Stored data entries

____

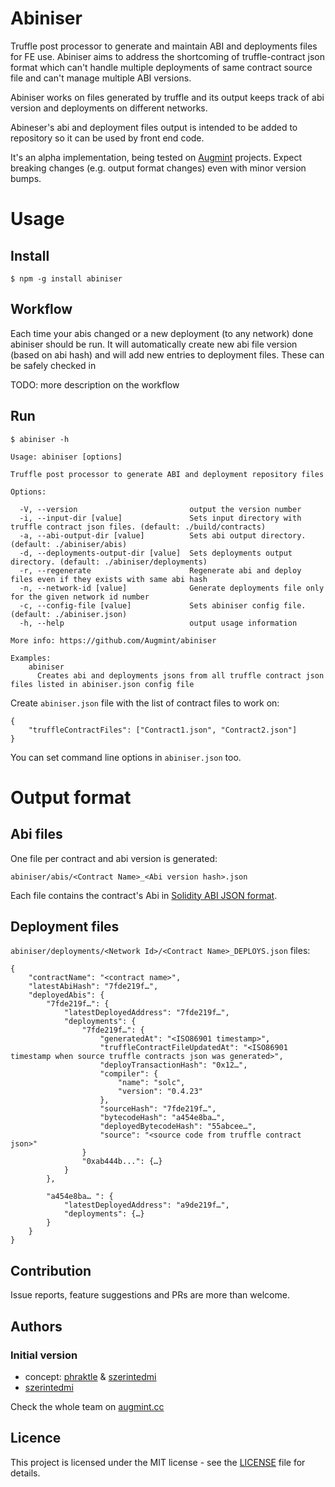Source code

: # Abiniser

Truffle post processor to generate and maintain ABI and deployments files for FE use. Abiniser aims to address the shortcoming of truffle-contract json format which can't handle multiple deployments of same contract source file and can't manage multiple ABI versions.

Abiniser works on files generated by truffle and its output keeps track of abi version and deployments on different networks.

Abineser's abi and deployment files output is intended to be added to repository so it can be used by front end code.

It's an alpha implementation, being tested on [Augmint](https://github.com/Augmint) projects. Expect breaking changes (e.g. output format changes) even with minor version bumps.

# Usage

## Install

```
$ npm -g install abiniser
```

## Workflow

Each time your abis changed or a new deployment (to any network) done abiniser should be run. It will automatically create new abi file version (based on abi hash) and will add new entries to deployment files.
These can be safely checked in

TODO: more description on the workflow

## Run

```
$ abiniser -h

Usage: abiniser [options]

Truffle post processor to generate ABI and deployment repository files

Options:

  -V, --version                         output the version number
  -i, --input-dir [value]               Sets input directory with truffle contract json files. (default: ./build/contracts)
  -a, --abi-output-dir [value]          Sets abi output directory. (default: ./abiniser/abis)
  -d, --deployments-output-dir [value]  Sets deployments output directory. (default: ./abiniser/deployments)
  -r, --regenerate                      Regenerate abi and deploy files even if they exists with same abi hash
  -n, --network-id [value]              Generate deployments file only for the given network id number
  -c, --config-file [value]             Sets abiniser config file. (default: ./abiniser.json)
  -h, --help                            output usage information

More info: https://github.com/Augmint/abiniser

Examples:
    abiniser
      Creates abi and deployments jsons from all truffle contract json files listed in abiniser.json config file
```

Create `abiniser.json` file with the list of contract files to work on:

```
{
    "truffleContractFiles": ["Contract1.json", "Contract2.json"]
}
```

You can set command line options in `abiniser.json` too.

# Output format

## Abi files

One file per contract and abi version is generated:

`abiniser/abis/<Contract Name>_<Abi version hash>.json`

Each file contains the contract's Abi in [Solidity ABI JSON format](https://solidity.readthedocs.io/en/develop/abi-spec.html#abi-json).

## Deployment files

`abiniser/deployments/<Network Id>/<Contract Name>_DEPLOYS.json` files:

```
{
    "contractName": "<contract name>",
    "latestAbiHash": "7fde219f…",
    "deployedAbis": {
        "7fde219f…": {
            "latestDeployedAddress": "7fde219f…",
            "deployments": {
                "7fde219f…": {
                    "generatedAt": "<ISO86901 timestamp>",
                    "truffleContractFileUpdatedAt": "<ISO86901 timestamp when source truffle contracts json was generated>",
                    "deployTransactionHash": "0x12…",
                    "compiler": {
                        "name": "solc",
                        "version": "0.4.23"
                    },
                    "sourceHash": "7fde219f…",
                    "bytecodeHash": "a454e8ba…",
                    "deployedBytecodeHash": "55abcee…",
                    "source": "<source code from truffle contract json>"
                }
                "0xab444b...": {…}
            }
        },

        "a454e8ba… ": {
            "latestDeployedAddress": "a9de219f…",
            "deployments": {…}
        }
    }
}
```

## Contribution

Issue reports, feature suggestions and PRs are more than welcome.

## Authors

### Initial version

*   concept: [phraktle](https://github.com/phraktle) & [szerintedmi](https://github.com/szerintedmi)
*   [szerintedmi](https://github.com/szerintedmi)

Check the whole team on [augmint.cc](http://www.augmint.cc)

## Licence

This project is licensed under the MIT license - see the [LICENSE](LICENSE) file for details.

____

▶ About this exercise:
For this exercise, return every line from the data that holds the string "directory".

▶ Exercise output:
  -i, --input-dir [value]               Sets input directory with truffle contract json files. (default: ./build/contracts)
  -a, --abi-output-dir [value]          Sets abi output directory. (default: ./abiniser/abis)
  -d, --deployments-output-dir [value]  Sets deployments output directory. (default: ./abiniser/deployments)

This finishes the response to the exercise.